Give again, word for word, each line of the data from the first through the one containing "the message session.</span></span></param>". Pictures stay out.

(Beginning of RECORDS)

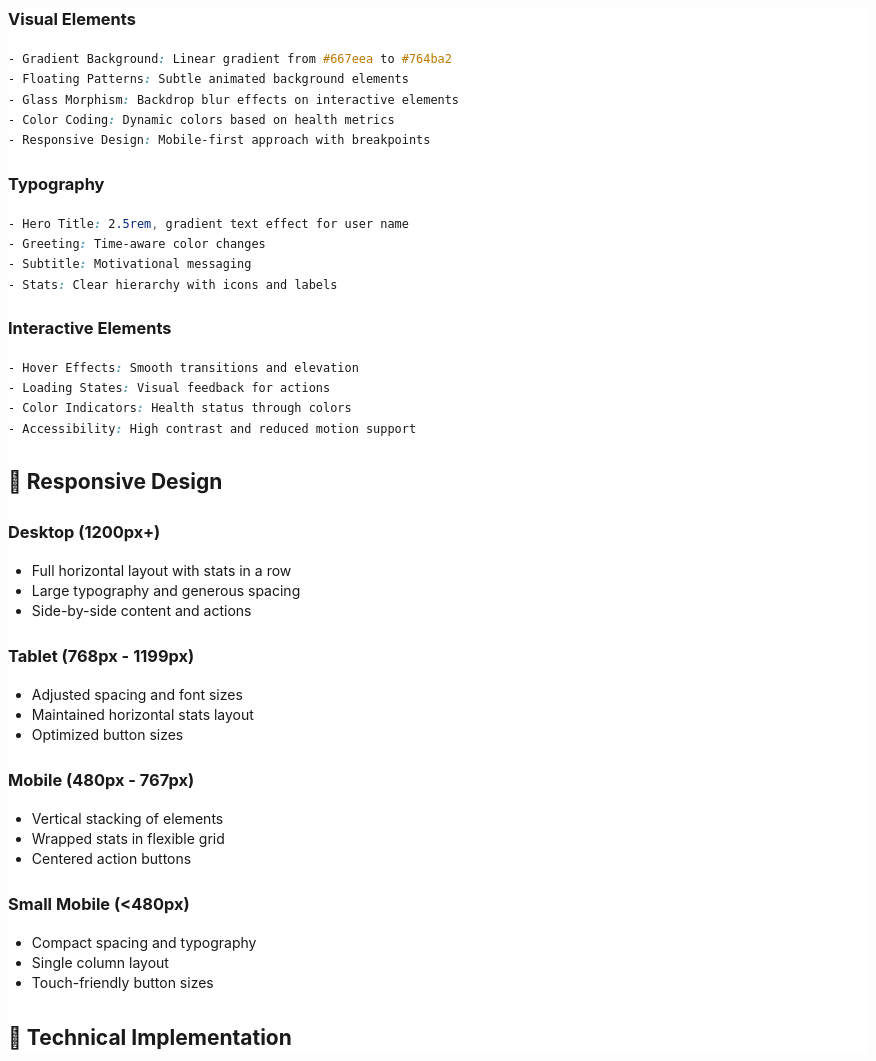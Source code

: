 ### Visual Elements
```css
- Gradient Background: Linear gradient from #667eea to #764ba2
- Floating Patterns: Subtle animated background elements
- Glass Morphism: Backdrop blur effects on interactive elements
- Color Coding: Dynamic colors based on health metrics
- Responsive Design: Mobile-first approach with breakpoints
```

### Typography
```css
- Hero Title: 2.5rem, gradient text effect for user name
- Greeting: Time-aware color changes
- Subtitle: Motivational messaging
- Stats: Clear hierarchy with icons and labels
```

### Interactive Elements
```css
- Hover Effects: Smooth transitions and elevation
- Loading States: Visual feedback for actions
- Color Indicators: Health status through colors
- Accessibility: High contrast and reduced motion support
```

## 📱 Responsive Design

### Desktop (1200px+)
- Full horizontal layout with stats in a row
- Large typography and generous spacing
- Side-by-side content and actions

### Tablet (768px - 1199px)
- Adjusted spacing and font sizes
- Maintained horizontal stats layout
- Optimized button sizes

### Mobile (480px - 767px)
- Vertical stacking of elements
- Wrapped stats in flexible grid
- Centered action buttons

### Small Mobile (<480px)
- Compact spacing and typography
- Single column layout
- Touch-friendly button sizes

## 🔧 Technical Implementation
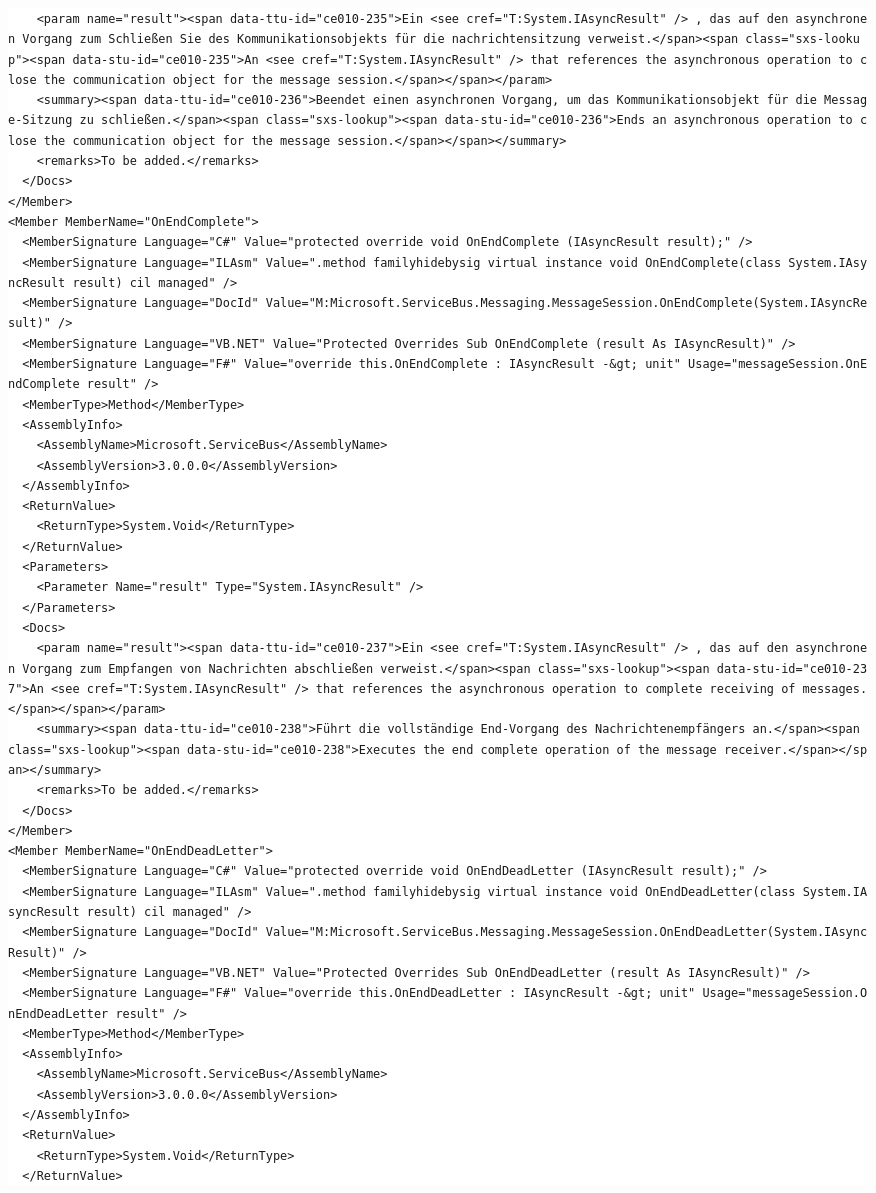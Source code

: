         <param name="result"><span data-ttu-id="ce010-235">Ein <see cref="T:System.IAsyncResult" /> , das auf den asynchronen Vorgang zum Schließen Sie des Kommunikationsobjekts für die nachrichtensitzung verweist.</span><span class="sxs-lookup"><span data-stu-id="ce010-235">An <see cref="T:System.IAsyncResult" /> that references the asynchronous operation to close the communication object for the message session.</span></span></param>
        <summary><span data-ttu-id="ce010-236">Beendet einen asynchronen Vorgang, um das Kommunikationsobjekt für die Message-Sitzung zu schließen.</span><span class="sxs-lookup"><span data-stu-id="ce010-236">Ends an asynchronous operation to close the communication object for the message session.</span></span></summary>
        <remarks>To be added.</remarks>
      </Docs>
    </Member>
    <Member MemberName="OnEndComplete">
      <MemberSignature Language="C#" Value="protected override void OnEndComplete (IAsyncResult result);" />
      <MemberSignature Language="ILAsm" Value=".method familyhidebysig virtual instance void OnEndComplete(class System.IAsyncResult result) cil managed" />
      <MemberSignature Language="DocId" Value="M:Microsoft.ServiceBus.Messaging.MessageSession.OnEndComplete(System.IAsyncResult)" />
      <MemberSignature Language="VB.NET" Value="Protected Overrides Sub OnEndComplete (result As IAsyncResult)" />
      <MemberSignature Language="F#" Value="override this.OnEndComplete : IAsyncResult -&gt; unit" Usage="messageSession.OnEndComplete result" />
      <MemberType>Method</MemberType>
      <AssemblyInfo>
        <AssemblyName>Microsoft.ServiceBus</AssemblyName>
        <AssemblyVersion>3.0.0.0</AssemblyVersion>
      </AssemblyInfo>
      <ReturnValue>
        <ReturnType>System.Void</ReturnType>
      </ReturnValue>
      <Parameters>
        <Parameter Name="result" Type="System.IAsyncResult" />
      </Parameters>
      <Docs>
        <param name="result"><span data-ttu-id="ce010-237">Ein <see cref="T:System.IAsyncResult" /> , das auf den asynchronen Vorgang zum Empfangen von Nachrichten abschließen verweist.</span><span class="sxs-lookup"><span data-stu-id="ce010-237">An <see cref="T:System.IAsyncResult" /> that references the asynchronous operation to complete receiving of messages.</span></span></param>
        <summary><span data-ttu-id="ce010-238">Führt die vollständige End-Vorgang des Nachrichtenempfängers an.</span><span class="sxs-lookup"><span data-stu-id="ce010-238">Executes the end complete operation of the message receiver.</span></span></summary>
        <remarks>To be added.</remarks>
      </Docs>
    </Member>
    <Member MemberName="OnEndDeadLetter">
      <MemberSignature Language="C#" Value="protected override void OnEndDeadLetter (IAsyncResult result);" />
      <MemberSignature Language="ILAsm" Value=".method familyhidebysig virtual instance void OnEndDeadLetter(class System.IAsyncResult result) cil managed" />
      <MemberSignature Language="DocId" Value="M:Microsoft.ServiceBus.Messaging.MessageSession.OnEndDeadLetter(System.IAsyncResult)" />
      <MemberSignature Language="VB.NET" Value="Protected Overrides Sub OnEndDeadLetter (result As IAsyncResult)" />
      <MemberSignature Language="F#" Value="override this.OnEndDeadLetter : IAsyncResult -&gt; unit" Usage="messageSession.OnEndDeadLetter result" />
      <MemberType>Method</MemberType>
      <AssemblyInfo>
        <AssemblyName>Microsoft.ServiceBus</AssemblyName>
        <AssemblyVersion>3.0.0.0</AssemblyVersion>
      </AssemblyInfo>
      <ReturnValue>
        <ReturnType>System.Void</ReturnType>
      </ReturnValue>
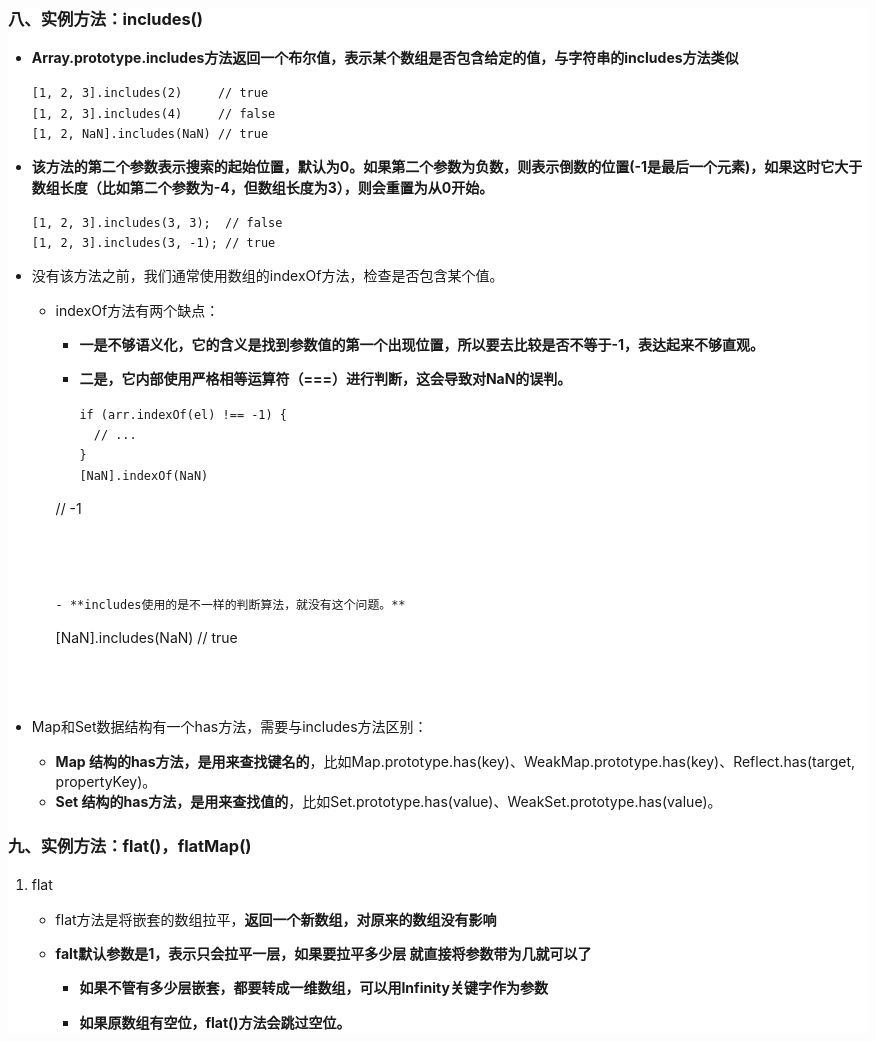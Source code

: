 ### 八、实例方法：includes() 

- **Array.prototype.includes方法返回一个布尔值，表示某个数组是否包含给定的值，与字符串的includes方法类似**

  ```
  [1, 2, 3].includes(2)     // true
  [1, 2, 3].includes(4)     // false
  [1, 2, NaN].includes(NaN) // true
  ```

- **该方法的第二个参数表示搜索的起始位置，默认为0。如果第二个参数为负数，则表示倒数的位置(-1是最后一个元素)，如果这时它大于数组长度（比如第二个参数为-4，但数组长度为3），则会重置为从0开始。**

  ```
  [1, 2, 3].includes(3, 3);  // false
  [1, 2, 3].includes(3, -1); // true
  ```

- 没有该方法之前，我们通常使用数组的indexOf方法，检查是否包含某个值。

  - indexOf方法有两个缺点：

    - **一是不够语义化，它的含义是找到参数值的第一个出现位置，所以要去比较是否不等于-1，表达起来不够直观。**

    - **二是，它内部使用严格相等运算符（===）进行判断，这会导致对NaN的误判。**

       ```
       if (arr.indexOf(el) !== -1) {
         // ...
       }
       [NaN].indexOf(NaN)
     // -1
       ```

       
    
    - **includes使用的是不一样的判断算法，就没有这个问题。**

      ```
      [NaN].includes(NaN) // true
      ```
    
      

- Map和Set数据结构有一个has方法，需要与includes方法区别：
  -   **Map 结构的has方法，是用来查找键名的**，比如Map.prototype.has(key)、WeakMap.prototype.has(key)、Reflect.has(target, propertyKey)。
  - **Set 结构的has方法，是用来查找值的**，比如Set.prototype.has(value)、WeakSet.prototype.has(value)。

### 九、实例方法：flat()，flatMap()  

1. flat

   -  flat方法是将嵌套的数组拉平，**返回一个新数组，对原来的数组没有影响**

   - **falt默认参数是1，表示只会拉平一层，如果要拉平多少层 就直接将参数带为几就可以了**

     - **如果不管有多少层嵌套，都要转成一维数组，可以用Infinity关键字作为参数**
     
     - **如果原数组有空位，flat()方法会跳过空位。**
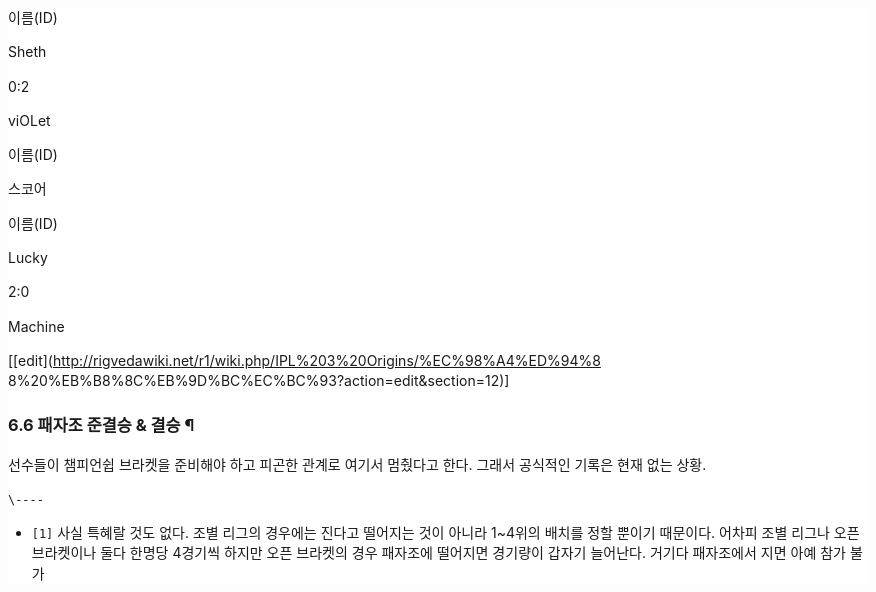 이름(ID)

Sheth

0:2

viOLet

  

이름(ID)

스코어

이름(ID)

Lucky

2:0

Machine

[[edit](http://rigvedawiki.net/r1/wiki.php/IPL%203%20Origins/%EC%98%A4%ED%94%8
8%20%EB%B8%8C%EB%9D%BC%EC%BC%93?action=edit&section=12)]

### 6.6 패자조 준결승 & 결승 ¶

  

선수들이 챔피언쉽 브라켓을 준비해야 하고 피곤한 관계로 여기서 멈췄다고 한다. 그래서 공식적인 기록은 현재 없는 상황.

`\----`

  * `[1]` 사실 특혜랄 것도 없다. 조별 리그의 경우에는 진다고 떨어지는 것이 아니라 1~4위의 배치를 정할 뿐이기 때문이다. 어차피 조별 리그나 오픈 브라켓이나 둘다 한명당 4경기씩 하지만 오픈 브라켓의 경우 패자조에 떨어지면 경기량이 갑자기 늘어난다. 거기다 패자조에서 지면 아예 참가 불가 

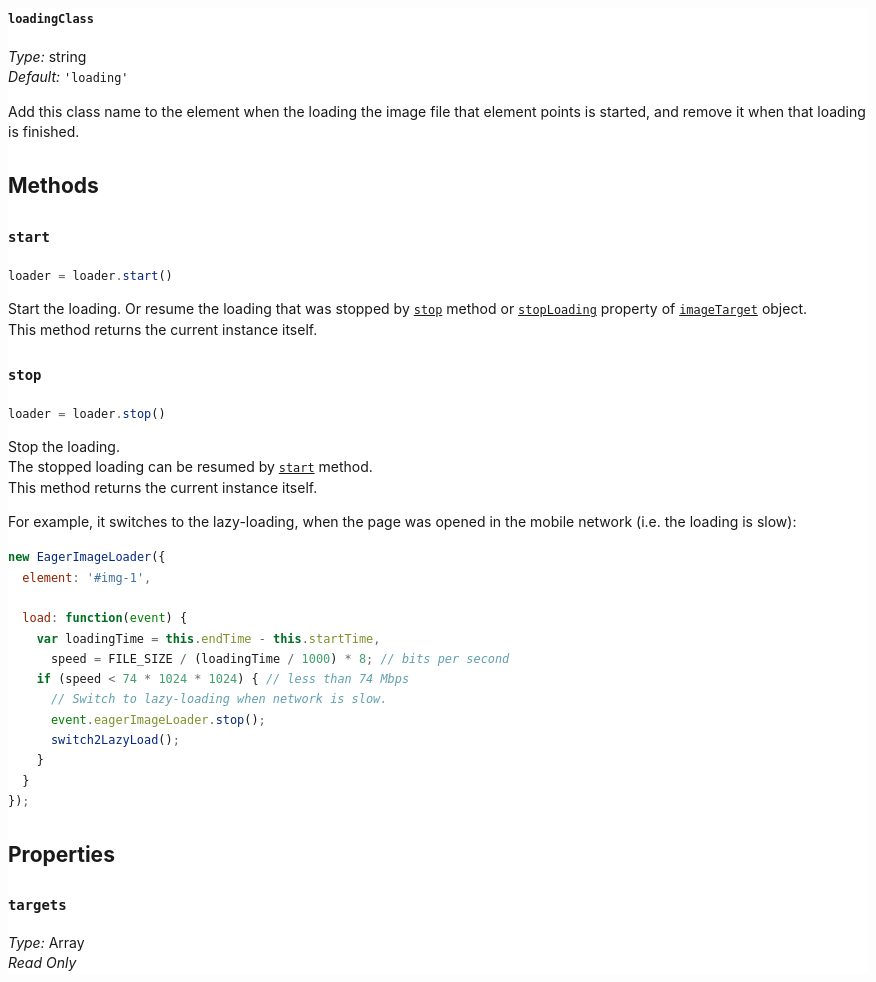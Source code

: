 #### `loadingClass`

*Type:* string  
*Default:* `'loading'`

Add this class name to the element when the loading the image file that element points is started, and remove it when that loading is finished.

## Methods

### `start`

```js
loader = loader.start()
```

Start the loading. Or resume the loading that was stopped by [`stop`](#stop) method or [`stopLoading`](#stoploading) property of [`imageTarget`](#imagetarget) object.  
This method returns the current instance itself.

### `stop`

```js
loader = loader.stop()
```

Stop the loading.  
The stopped loading can be resumed by [`start`](#start) method.  
This method returns the current instance itself.

For example, it switches to the lazy-loading, when the page was opened in the mobile network (i.e. the loading is slow):

```js
new EagerImageLoader({
  element: '#img-1',

  load: function(event) {
    var loadingTime = this.endTime - this.startTime,
      speed = FILE_SIZE / (loadingTime / 1000) * 8; // bits per second
    if (speed < 74 * 1024 * 1024) { // less than 74 Mbps
      // Switch to lazy-loading when network is slow.
      event.eagerImageLoader.stop();
      switch2LazyLoad();
    }
  }
});
```

## Properties

### <a name="properties-targets"></a>`targets`

*Type:* Array  
*Read Only*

(End of RECORDS)

OUTPUT FOR THIS EXERCISE |
Source code

: ### Visual Elements
```css
- Gradient Background: Linear gradient from #667eea to #764ba2
- Floating Patterns: Subtle animated background elements
- Glass Morphism: Backdrop blur effects on interactive elements
- Color Coding: Dynamic colors based on health metrics
- Responsive Design: Mobile-first approach with breakpoints
```

### Typography
```css
- Hero Title: 2.5rem, gradient text effect for user name
- Greeting: Time-aware color changes
- Subtitle: Motivational messaging
- Stats: Clear hierarchy with icons and labels
```

### Interactive Elements
```css
- Hover Effects: Smooth transitions and elevation
- Loading States: Visual feedback for actions
- Color Indicators: Health status through colors
- Accessibility: High contrast and reduced motion support
```

## 📱 Responsive Design

### Desktop (1200px+)
- Full horizontal layout with stats in a row
- Large typography and generous spacing
- Side-by-side content and actions

### Tablet (768px - 1199px)
- Adjusted spacing and font sizes
- Maintained horizontal stats layout
- Optimized button sizes

### Mobile (480px - 767px)
- Vertical stacking of elements
- Wrapped stats in flexible grid
- Centered action buttons

### Small Mobile (<480px)
- Compact spacing and typography
- Single column layout
- Touch-friendly button sizes

## 🔧 Technical Implementation
Source code

:         <param name="result"><span data-ttu-id="ce010-235">Ein <see cref="T:System.IAsyncResult" /> , das auf den asynchronen Vorgang zum Schließen Sie des Kommunikationsobjekts für die nachrichtensitzung verweist.</span><span class="sxs-lookup"><span data-stu-id="ce010-235">An <see cref="T:System.IAsyncResult" /> that references the asynchronous operation to close the communication object for the message session.</span></span></param>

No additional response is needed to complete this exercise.